Infatti il confronto è stato franco e aperto, rispettoso della nostra diversità.
Ho poi avuto modo di leggere la sua critica sia a Scalfari che a Bergoglio, e mi sono sembrate parole su cui si sarebbe potuto aprire un serio confronto e dibattito. Quel confronto che, per esempio, non è possibile con personaggi come p. Spadaro, il quale da tempo – e so di non essere il solo – di fronte a chi lo critica sui social non trova di meglio che bannare chi dissente da lui (così leggo quando cerco di andare sul suo profilo twitter: «Ti è stato impedito di seguire @antoniospadaro e visualizzare i Tweet di @antoniospadaro»). Beh, poco male, potrete dire, e sono d’accordo con voi.

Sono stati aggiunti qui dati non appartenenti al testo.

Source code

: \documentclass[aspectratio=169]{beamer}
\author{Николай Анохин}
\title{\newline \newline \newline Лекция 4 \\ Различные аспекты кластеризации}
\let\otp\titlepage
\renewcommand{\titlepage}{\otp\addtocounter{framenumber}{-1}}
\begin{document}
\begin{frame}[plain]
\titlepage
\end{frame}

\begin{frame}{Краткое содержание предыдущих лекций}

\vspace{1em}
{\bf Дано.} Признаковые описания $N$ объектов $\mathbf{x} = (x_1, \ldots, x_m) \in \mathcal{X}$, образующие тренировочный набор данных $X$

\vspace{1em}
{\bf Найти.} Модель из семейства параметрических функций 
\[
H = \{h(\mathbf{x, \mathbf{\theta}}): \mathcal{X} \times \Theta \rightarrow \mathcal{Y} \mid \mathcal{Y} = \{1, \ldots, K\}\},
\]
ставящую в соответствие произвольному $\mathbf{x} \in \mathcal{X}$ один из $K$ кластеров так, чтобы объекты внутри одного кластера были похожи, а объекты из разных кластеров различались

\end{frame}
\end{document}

Ecco che cosa scrive concludendo il suo articolo:

«Rimane il secondo problema, che è perché mai Repubblica non metta un freno alle fake news di Scalfari, e finga anzi addirittura di non accorgersene, quando tutto il resto del mondo ne parla e se ne scandalizza. In fondo, si tratta di un giornale che recentemente, e inusitatamente, ha preso per ben due volte in prima pagina le distanze dalle opinioni soggettive del proprio ex editore-proprietario ma che non dice una parola sulle ben più gravi e ripetute scivolate oggettive del proprio fondatore.
Io capisco di giornalismo meno ancora che di religione, ma la mia impressione è che in fondo ai giornali della verità non importi nulla. La maggior parte delle notizie che si stampano, o che si leggono sui siti, sono ovviamente delle fake news: non solo quelle sulla religione e sulla politica, che sono ambiti nei quali impera il detto di Nietzsche “non ci sono fatti, solo interpretazioni”, ma anche quelle sulla scienza, dove ad attrarre l’attenzione sono quasi sempre e quasi solo le bufale.
Alla maggior parte dei giornalisti e dei giornali non interessano le verità, ma gli scoop: cioè, le notizie che facciano parlare la maggior parte degli altri giornalisti e degli altri giornali. E se una notizia falsa fa parlare più di una vera, allora serve più quella di questa. Dire che il papa crede all’esistenza dell’Inferno è ovviamente una notizia vera, ma sbattuta in prima pagina lascerebbe indifferenti la maggior parte dei giornalisti e dei giornali. Per questo Scalfari scrive, e Repubblica pubblica, che il papa non crede all’Inferno: perché altri giornalisti e altri giornali lo rimbalzino per l’intero mondo.
Il vero problema è perché mai certe cose dovrebbero leggerle i lettori. Che infatti spesso non leggono le fake news, e a volte alla fine smettono di leggere anche il giornale intero. Forse la meditazione sul perché i giornali perdono copie potrebbe anche partite da qui, nella Giornata Mondiale del Fact Checking


Quando mi è capitato di leggere queste parole di Odifreddi, sul suo blog che pubblica su Repubblica.it, e la reazione del Direttore di Repubblica che gli ha dato il benservito, ho pensato che egli aveva colpito nel segno, e che quindi, invece che aprire un serio confronto sulle sue affermazioni, era meglio mettere a tacere – censurare, si direbbe – una voce scomoda.
Che cosa ha detto di così scomodo e sconveniente Odifreddi? Quello che Repubblica non vuole che si sappia. E cioè che le fake news sono pane quotidiano per un giornale che potrebbe avere come motto «i fatti staccati dalle opinioni, perché proprio i fatti sono lasciati ben lontani».
Questa volta, come i bambini di Andersen, Odifreddi ha mostrato che l’imperatore è nudo. E questo il potente di turno non può sentirselo dire.